== Extracted information
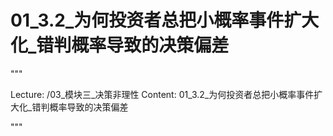 # 01_3.2_为何投资者总把小概率事件扩大化_错判概率导致的决策偏差

"""

Lecture: /03_模块三_决策非理性
Content: 01_3.2_为何投资者总把小概率事件扩大化_错判概率导致的决策偏差

"""

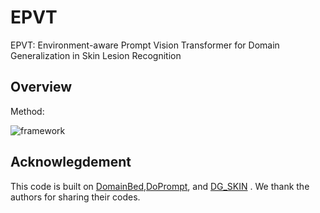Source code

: # EPVT
EPVT: Environment-aware Prompt Vision Transformer for Domain Generalization in Skin Lesion Recognition

## Overview

Method:

![framework](images/framework.png)




## Acknowlegdement

This code is built on [DomainBed](https://github.com/facebookresearch/DomainBed),[DoPrompt](https://github.com/zhengzangw/DoPrompt), and [DG_SKIN](https://github.com/alceubissoto/artifact-generalization-skin) . We thank the authors for sharing their codes.
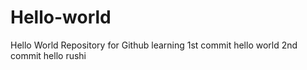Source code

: # Hello-world
Hello World Repository for Github learning
1st commit hello world 
2nd commit hello rushi
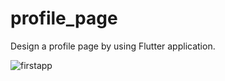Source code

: # profile_page

Design a profile page by using Flutter application.



![firstapp](https://user-images.githubusercontent.com/92260239/183808122-419fd7d8-bffc-4b7f-abec-6f1bd1b5a540.JPG)

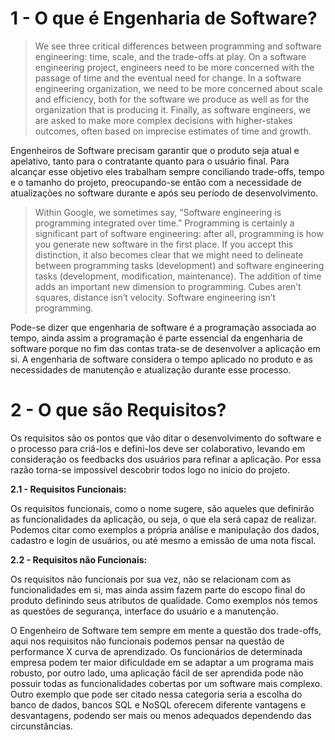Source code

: # 1 - O que é Engenharia de Software?


> We see three critical differences between programming and software engineering: time, scale, and the trade-offs at play. On a software engineering project, engineers need to be more concerned with the passage of time and the eventual need for change. In a software engineering organization, we need to be more concerned about scale and efficiency, both for the software we produce as well as for the organization that is producing it. Finally, as software engineers, we are asked to make more complex decisions with higher-stakes outcomes, often based on imprecise estimates of time and growth.


Engenheiros de Software precisam garantir que o produto seja atual e apelativo, tanto para o contratante quanto para o usuário final. Para alcançar esse objetivo eles trabalham sempre conciliando trade-offs, tempo e o tamanho do projeto, preocupando-se então com a necessidade de atualizações no software durante e após seu período de desenvolvimento.


> Within Google, we sometimes say, “Software engineering is programming integrated over time.” Programming is certainly a significant part of software engineering: after all, programming is how you generate new software in the first place. If you accept this distinction, it also becomes clear that we might need to delineate between programming tasks (development) and software engineering tasks (development, modification, maintenance). The addition of time adds an important new dimension to programming. Cubes aren’t squares, distance isn’t velocity. Software engineering isn’t programming.


Pode-se dizer que engenharia de software é a programação associada ao tempo, ainda assim a programação é parte essencial da engenharia de software porque no fim das contas trata-se de desenvolver a aplicação em si. A engenharia de software considera o tempo aplicado no produto e as necessidades de manutenção e atualização durante esse processo. 

# 2 - O que são Requisitos?

Os requisitos são os pontos que vão ditar o desenvolvimento do software e o processo para criá-los e defini-los deve ser colaborativo, levando em consideração os feedbacks dos usuários para refinar a aplicação. Por essa razão torna-se impossível descobrir todos logo no início do projeto.

**2.1 - Requisitos Funcionais:**

Os requisitos funcionais, como o nome sugere, são aqueles que definirão as funcionalidades da aplicação, ou seja, o que ela será capaz de realizar. Podemos citar como exemplos a própria análise e manipulação dos dados, cadastro e login de usuários, ou até mesmo a emissão de uma nota fiscal.

**2.2 - Requisitos não Funcionais:**

Os requisitos não funcionais por sua vez, não se relacionam com as funcionalidades em si, mas ainda assim fazem parte do escopo final do produto definindo seus atributos de qualidade. Como exemplos nós temos as questões de segurança, interface do usuário e a manutenção.

O Engenheiro de Software tem sempre em mente a questão dos trade-offs, aqui nos requisitos não funcionais podemos pensar na questão de performance X curva de aprendizado. Os funcionários de determinada empresa podem ter maior dificuldade em se adaptar a um programa mais robusto, por outro lado, uma aplicação fácil de ser aprendida pode não possuir todas as funcionalidades cobertas por um software mais complexo. Outro exemplo que pode ser citado nessa categoria seria a escolha do banco de dados, bancos SQL e NoSQL oferecem diferente vantagens e desvantagens, podendo ser mais ou menos adequados dependendo das circunstâncias.   

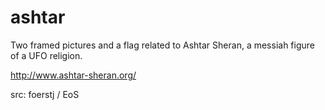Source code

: # ashtar
Two framed pictures and a flag related to Ashtar Sheran, a messiah figure of a UFO religion.

http://www.ashtar-sheran.org/

src: foerstj / EoS
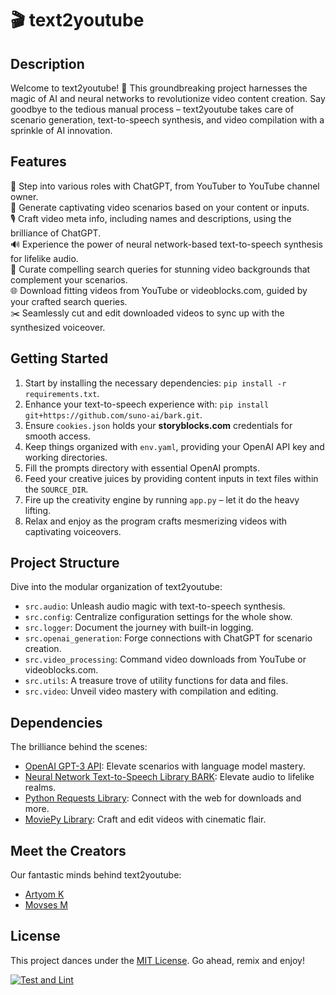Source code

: # 🎬 text2youtube

## Description

Welcome to text2youtube! 🌟 This groundbreaking project harnesses the magic of AI and neural networks to revolutionize video content creation. Say goodbye to the tedious manual process – text2youtube takes care of scenario generation, text-to-speech synthesis, and video compilation with a sprinkle of AI innovation.

## Features

🤖 Step into various roles with ChatGPT, from YouTuber to YouTube channel owner.  
📜 Generate captivating video scenarios based on your content or inputs.  
🎙️ Craft video meta info, including names and descriptions, using the brilliance of ChatGPT.  
🔊 Experience the power of neural network-based text-to-speech synthesis for lifelike audio.  
🎨 Curate compelling search queries for stunning video backgrounds that complement your scenarios.  
🌐 Download fitting videos from YouTube or videoblocks.com, guided by your crafted search queries.  
✂️ Seamlessly cut and edit downloaded videos to sync up with the synthesized voiceover.  

## Getting Started

1. Start by installing the necessary dependencies: `pip install -r requirements.txt`.
2. Enhance your text-to-speech experience with: `pip install git+https://github.com/suno-ai/bark.git`.
3. Ensure `cookies.json` holds your **storyblocks.com** credentials for smooth access.
4. Keep things organized with `env.yaml`, providing your OpenAI API key and working directories.
5. Fill the prompts directory with essential OpenAI prompts.
6. Feed your creative juices by providing content inputs in text files within the `SOURCE_DIR`.
7. Fire up the creativity engine by running `app.py` – let it do the heavy lifting.
8. Relax and enjoy as the program crafts mesmerizing videos with captivating voiceovers.

## Project Structure

Dive into the modular organization of text2youtube:

- `src.audio`: Unleash audio magic with text-to-speech synthesis.
- `src.config`: Centralize configuration settings for the whole show.
- `src.logger`: Document the journey with built-in logging.
- `src.openai_generation`: Forge connections with ChatGPT for scenario creation.
- `src.video_processing`: Command video downloads from YouTube or videoblocks.com.
- `src.utils`: A treasure trove of utility functions for data and files.
- `src.video`: Unveil video mastery with compilation and editing.

## Dependencies

The brilliance behind the scenes:

- [OpenAI GPT-3 API](https://openai.com): Elevate scenarios with language model mastery.
- [Neural Network Text-to-Speech Library BARK](https://github.com/suno-ai/bark/): Elevate audio to lifelike realms.
- [Python Requests Library](https://pypi.org/project/requests/): Connect with the web for downloads and more.
- [MoviePy Library](https://pypi.org/project/moviepy/): Craft and edit videos with cinematic flair.

## Meet the Creators

Our fantastic minds behind text2youtube:

- [Artyom K](https://github.com/artkulak)
- [Movses M](https://github.com/mirmozavr)

## License

This project dances under the [MIT License](LICENSE). Go ahead, remix and enjoy!

[![Test and Lint](https://github.com/artkulak/text2youtube/actions/workflows/check.yml/badge.svg)](https://github.com/artkulak/text2youtube/actions/workflows/check.yml)
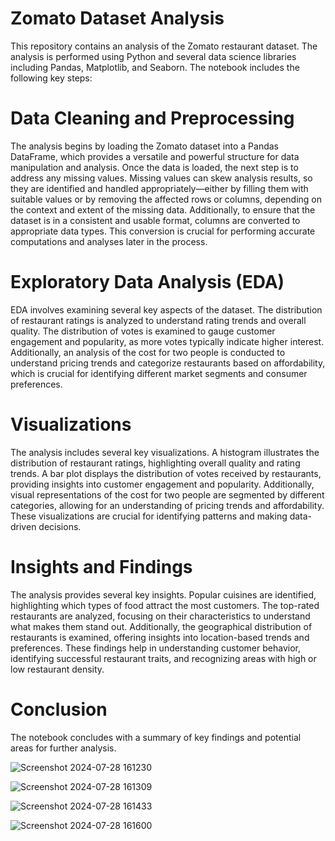 #  Zomato Dataset Analysis

This repository contains an analysis of the Zomato restaurant dataset. The analysis is performed using Python and several data science libraries including Pandas, Matplotlib, and Seaborn. The notebook includes the following key steps:

# Data Cleaning and Preprocessing
The analysis begins by loading the Zomato dataset into a Pandas DataFrame, which provides a versatile and powerful structure for data manipulation and analysis. Once the data is loaded, the next step is to address any missing values. Missing values can skew analysis results, so they are identified and handled appropriately—either by filling them with suitable values or by removing the affected rows or columns, depending on the context and extent of the missing data. Additionally, to ensure that the dataset is in a consistent and usable format, columns are converted to appropriate data types. This conversion is crucial for performing accurate computations and analyses later in the process.


# Exploratory Data Analysis (EDA)
EDA involves examining several key aspects of the dataset. The distribution of restaurant ratings is analyzed to understand rating trends and overall quality. The distribution of votes is examined to gauge customer engagement and popularity, as more votes typically indicate higher interest. Additionally, an analysis of the cost for two people is conducted to understand pricing trends and categorize restaurants based on affordability, which is crucial for identifying different market segments and consumer preferences.


# Visualizations
The analysis includes several key visualizations. A histogram illustrates the distribution of restaurant ratings, highlighting overall quality and rating trends. A bar plot displays the distribution of votes received by restaurants, providing insights into customer engagement and popularity. Additionally, visual representations of the cost for two people are segmented by different categories, allowing for an understanding of pricing trends and affordability. These visualizations are crucial for identifying patterns and making data-driven decisions.


# Insights and Findings
The analysis provides several key insights. Popular cuisines are identified, highlighting which types of food attract the most customers. The top-rated restaurants are analyzed, focusing on their characteristics to understand what makes them stand out. Additionally, the geographical distribution of restaurants is examined, offering insights into location-based trends and preferences. These findings help in understanding customer behavior, identifying successful restaurant traits, and recognizing areas with high or low restaurant density.

# Conclusion
The notebook concludes with a summary of key findings and potential areas for further analysis.

![Screenshot 2024-07-28 161230](https://github.com/user-attachments/assets/e29a9b29-68a8-4607-abda-5eb79784e2de)


![Screenshot 2024-07-28 161309](https://github.com/user-attachments/assets/22c1e7f8-6cd1-49b2-9639-a1a2074be80c)


![Screenshot 2024-07-28 161433](https://github.com/user-attachments/assets/c5e933a4-89d5-4c0d-a8be-e1e212db17ef)


![Screenshot 2024-07-28 161600](https://github.com/user-attachments/assets/7f22dbef-99cd-4a27-b800-c4a0b2b2c9bb)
====
What is required — In the data above, find the line with "Os requisitos são" and the line with "content or inputs.". Please copy exactly those two lines and every line between them, but not the pictures.

Response for this exercise —
Os requisitos são os pontos que vão ditar o desenvolvimento do software e o processo para criá-los e defini-los deve ser colaborativo, levando em consideração os feedbacks dos usuários para refinar a aplicação. Por essa razão torna-se impossível descobrir todos logo no início do projeto.

**2.1 - Requisitos Funcionais:**

Os requisitos funcionais, como o nome sugere, são aqueles que definirão as funcionalidades da aplicação, ou seja, o que ela será capaz de realizar. Podemos citar como exemplos a própria análise e manipulação dos dados, cadastro e login de usuários, ou até mesmo a emissão de uma nota fiscal.

**2.2 - Requisitos não Funcionais:**

Os requisitos não funcionais por sua vez, não se relacionam com as funcionalidades em si, mas ainda assim fazem parte do escopo final do produto definindo seus atributos de qualidade. Como exemplos nós temos as questões de segurança, interface do usuário e a manutenção.

O Engenheiro de Software tem sempre em mente a questão dos trade-offs, aqui nos requisitos não funcionais podemos pensar na questão de performance X curva de aprendizado. Os funcionários de determinada empresa podem ter maior dificuldade em se adaptar a um programa mais robusto, por outro lado, uma aplicação fácil de ser aprendida pode não possuir todas as funcionalidades cobertas por um software mais complexo. Outro exemplo que pode ser citado nessa categoria seria a escolha do banco de dados, bancos SQL e NoSQL oferecem diferente vantagens e desvantagens, podendo ser mais ou menos adequados dependendo das circunstâncias.   

Source code

: # ashtar
Two framed pictures and a flag related to Ashtar Sheran, a messiah figure of a UFO religion.

http://www.ashtar-sheran.org/

src: foerstj / EoS
Source code

: # 🎬 text2youtube

## Description

Welcome to text2youtube! 🌟 This groundbreaking project harnesses the magic of AI and neural networks to revolutionize video content creation. Say goodbye to the tedious manual process – text2youtube takes care of scenario generation, text-to-speech synthesis, and video compilation with a sprinkle of AI innovation.

## Features

🤖 Step into various roles with ChatGPT, from YouTuber to YouTube channel owner.  
📜 Generate captivating video scenarios based on your content or inputs.  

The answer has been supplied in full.